DAWN analysis

The users can investigate the relationship between categories and identify the specific type of categories that are clustered within the network of categories of interest.

  • -e, –eig_vector: Eigen vector file. This is the output file from calculation of effective number of tests. The file name must have pattern *eig_vecs*.zarr.

  • -c, –corr_mat: Category correlation matrix file. This is the output file from correlation. The file name must have pattern *correlation_matrix*.zarr.

  • -P, –permut_test: Permutation test file. This is the output file from burden test. The file name must have pattern *permutation_test*.txt.gz.

  • -c_count, –cat_count: Path of the categories counts file from burden test.

  • -o_dir, –output_directory: Path to the directory where the output files will be saved. By default, outputs will be saved at $CWAS_WORKSPACE.

  • –leiden: Perform Leiden clustering. Specify the input matrix type: eigen_vector or corr_mat. By default, None.

  • -res, –resolution: Resolution for Leiden clustering. By default, 1.

  • -r, –range: Range (i.e., (start,end)) to find optimal K for k-means clustering. It must contain two integers that are comma-separated. The first integer refers to the start number and must be above 1. The second integer refers to the end. By default, 2,100.

  • -k, –k_val: K for K-means clustering. With this argument, users can determine K manually. -r and -k arguments are mutually exclusive. If -k is given, -r will be ignored.

  • -s, –seed: Seed value for t-SNE. Same seed will generate same results for the same inputs. By default, 42.

  • -T, –tsen_method: Gradient calculation algorithm for t-SNE, which is used in TSNE of sklearn. If the dataset is large, ‘barnes_hut’ is recommended. By default, exact.

  • -t, –tag: Tag used for the name of the output files. By default, None.

  • -l, –lambda: Lambda value for parameter tuning. By default, 5.25.

  • -C, –count_threshold: The threshold of variant (or sample) counts. The least amount of variants a category should have. By default, 20.
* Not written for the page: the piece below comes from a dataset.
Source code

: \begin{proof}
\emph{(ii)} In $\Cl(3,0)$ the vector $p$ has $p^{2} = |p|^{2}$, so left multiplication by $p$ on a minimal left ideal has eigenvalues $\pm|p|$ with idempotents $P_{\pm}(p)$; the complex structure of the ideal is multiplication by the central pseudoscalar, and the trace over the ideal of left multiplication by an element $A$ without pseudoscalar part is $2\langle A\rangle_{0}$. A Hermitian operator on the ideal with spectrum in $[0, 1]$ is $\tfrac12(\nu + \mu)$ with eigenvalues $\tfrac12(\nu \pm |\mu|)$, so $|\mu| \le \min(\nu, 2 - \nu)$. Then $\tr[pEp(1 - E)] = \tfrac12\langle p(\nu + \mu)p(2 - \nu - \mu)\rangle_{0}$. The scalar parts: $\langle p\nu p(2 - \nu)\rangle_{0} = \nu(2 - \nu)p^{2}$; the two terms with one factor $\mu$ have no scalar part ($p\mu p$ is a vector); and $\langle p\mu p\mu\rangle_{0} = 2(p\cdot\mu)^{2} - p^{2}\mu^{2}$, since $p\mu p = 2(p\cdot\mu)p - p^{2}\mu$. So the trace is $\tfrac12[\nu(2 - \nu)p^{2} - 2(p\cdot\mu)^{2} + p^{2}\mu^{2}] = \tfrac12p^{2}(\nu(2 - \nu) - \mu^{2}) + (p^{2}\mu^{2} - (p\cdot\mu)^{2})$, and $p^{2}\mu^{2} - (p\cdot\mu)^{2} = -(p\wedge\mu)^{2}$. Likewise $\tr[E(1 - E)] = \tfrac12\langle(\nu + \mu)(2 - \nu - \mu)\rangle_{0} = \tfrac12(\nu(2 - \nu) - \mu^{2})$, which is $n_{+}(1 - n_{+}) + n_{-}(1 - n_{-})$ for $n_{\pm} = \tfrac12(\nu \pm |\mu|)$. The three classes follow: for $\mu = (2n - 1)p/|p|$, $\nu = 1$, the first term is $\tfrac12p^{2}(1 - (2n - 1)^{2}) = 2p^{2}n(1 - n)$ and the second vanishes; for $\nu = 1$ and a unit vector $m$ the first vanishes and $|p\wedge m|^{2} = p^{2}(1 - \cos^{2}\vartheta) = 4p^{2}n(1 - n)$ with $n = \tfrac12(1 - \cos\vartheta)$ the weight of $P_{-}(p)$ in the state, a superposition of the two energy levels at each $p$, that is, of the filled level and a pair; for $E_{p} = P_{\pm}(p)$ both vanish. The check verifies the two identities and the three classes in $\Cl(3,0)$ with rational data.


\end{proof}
  • -R, –corr_threshold: The threshold of correlation values between clusters. Computed by the mean value of correlation values of categories within a cluster. By default, 0.12.

  • -S, –size_threshold: The threshold of the number of categories per cluster. The least amount of categories a cluster should have. By default, 2.

  • –no-parsimonious: Disable parsimonious K selection. By default, the smallest K within the top 5% silhouette plateau is selected (parsimonious mode). This flag reverts to picking the absolute silhouette maximum.

  • -p, –num_proc: Number of worker processes that will be used for the DAWN analysis. By default, 1.

cwas dawn -e INPUT_EIG_VEC \
-c INPUT_CORR_MATRIX \
-P INPUT_PERMUATION_RESULT \
-o_dir OUTPUT_DIR \
-r 2,100 \
-s 42 \
-t test \
-c_count CATEGORY_COUNTS.txt \
-C 20 \
-R 0.12 \
-S 2 \
-p 8